Requirement | When counting, include every line of the data that holds "only", then state the total alone.

Stored data entries |
=== Section Start ===

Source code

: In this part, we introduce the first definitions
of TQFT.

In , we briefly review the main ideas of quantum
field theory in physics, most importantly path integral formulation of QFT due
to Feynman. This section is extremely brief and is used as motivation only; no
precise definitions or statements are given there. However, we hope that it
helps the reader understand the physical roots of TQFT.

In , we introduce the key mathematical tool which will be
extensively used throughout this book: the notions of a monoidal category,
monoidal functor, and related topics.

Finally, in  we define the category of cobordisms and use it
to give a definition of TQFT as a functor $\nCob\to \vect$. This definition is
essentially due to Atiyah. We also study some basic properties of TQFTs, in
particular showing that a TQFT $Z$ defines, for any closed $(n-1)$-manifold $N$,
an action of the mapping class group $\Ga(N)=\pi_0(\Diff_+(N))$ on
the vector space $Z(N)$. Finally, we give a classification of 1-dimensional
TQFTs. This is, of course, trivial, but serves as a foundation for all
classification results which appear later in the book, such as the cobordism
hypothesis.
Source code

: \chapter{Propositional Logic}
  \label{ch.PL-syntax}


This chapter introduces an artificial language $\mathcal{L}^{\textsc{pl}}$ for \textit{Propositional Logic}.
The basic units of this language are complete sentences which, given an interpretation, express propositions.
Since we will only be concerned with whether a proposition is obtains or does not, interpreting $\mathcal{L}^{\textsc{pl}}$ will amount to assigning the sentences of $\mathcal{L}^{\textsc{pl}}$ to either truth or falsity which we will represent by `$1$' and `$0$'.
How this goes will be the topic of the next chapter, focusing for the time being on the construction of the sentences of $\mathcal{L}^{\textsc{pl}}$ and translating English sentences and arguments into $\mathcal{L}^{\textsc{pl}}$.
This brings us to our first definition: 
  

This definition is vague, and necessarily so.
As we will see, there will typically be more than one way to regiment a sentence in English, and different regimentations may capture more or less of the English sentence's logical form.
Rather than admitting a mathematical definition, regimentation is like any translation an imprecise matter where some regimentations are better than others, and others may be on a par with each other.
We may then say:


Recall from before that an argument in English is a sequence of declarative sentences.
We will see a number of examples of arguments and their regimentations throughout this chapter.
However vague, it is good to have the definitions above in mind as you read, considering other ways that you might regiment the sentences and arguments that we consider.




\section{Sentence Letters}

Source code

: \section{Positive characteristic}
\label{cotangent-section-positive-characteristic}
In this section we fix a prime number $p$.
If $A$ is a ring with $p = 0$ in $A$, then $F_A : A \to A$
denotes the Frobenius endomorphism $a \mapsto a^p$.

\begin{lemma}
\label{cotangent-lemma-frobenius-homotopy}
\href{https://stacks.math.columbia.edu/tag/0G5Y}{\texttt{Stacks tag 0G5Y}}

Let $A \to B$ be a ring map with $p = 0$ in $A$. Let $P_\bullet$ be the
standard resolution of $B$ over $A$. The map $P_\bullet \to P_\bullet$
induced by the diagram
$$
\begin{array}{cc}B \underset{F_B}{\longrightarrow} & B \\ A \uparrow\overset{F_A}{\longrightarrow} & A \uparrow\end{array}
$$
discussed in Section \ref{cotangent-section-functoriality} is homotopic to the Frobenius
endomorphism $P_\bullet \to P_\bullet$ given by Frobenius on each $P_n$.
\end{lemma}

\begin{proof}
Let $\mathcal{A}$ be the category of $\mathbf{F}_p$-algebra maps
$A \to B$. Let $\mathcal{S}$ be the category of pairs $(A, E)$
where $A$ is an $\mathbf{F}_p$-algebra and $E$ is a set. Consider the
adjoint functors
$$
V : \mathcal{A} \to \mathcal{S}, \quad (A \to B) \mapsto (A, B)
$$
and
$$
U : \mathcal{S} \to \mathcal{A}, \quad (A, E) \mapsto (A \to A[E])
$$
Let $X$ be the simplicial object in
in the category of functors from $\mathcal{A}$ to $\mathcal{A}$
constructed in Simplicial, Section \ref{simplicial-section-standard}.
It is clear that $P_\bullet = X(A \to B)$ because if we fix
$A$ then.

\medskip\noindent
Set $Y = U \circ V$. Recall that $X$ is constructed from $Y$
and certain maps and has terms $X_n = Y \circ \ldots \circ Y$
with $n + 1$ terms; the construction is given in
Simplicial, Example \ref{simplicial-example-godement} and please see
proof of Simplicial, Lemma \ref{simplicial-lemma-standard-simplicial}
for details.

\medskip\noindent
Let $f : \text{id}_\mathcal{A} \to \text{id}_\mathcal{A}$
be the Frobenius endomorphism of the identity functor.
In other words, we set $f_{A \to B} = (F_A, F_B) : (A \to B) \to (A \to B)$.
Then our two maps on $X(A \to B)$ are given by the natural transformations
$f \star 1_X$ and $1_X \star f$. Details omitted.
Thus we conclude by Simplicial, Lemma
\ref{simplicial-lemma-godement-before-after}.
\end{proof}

=== Section End ===

Reply | 2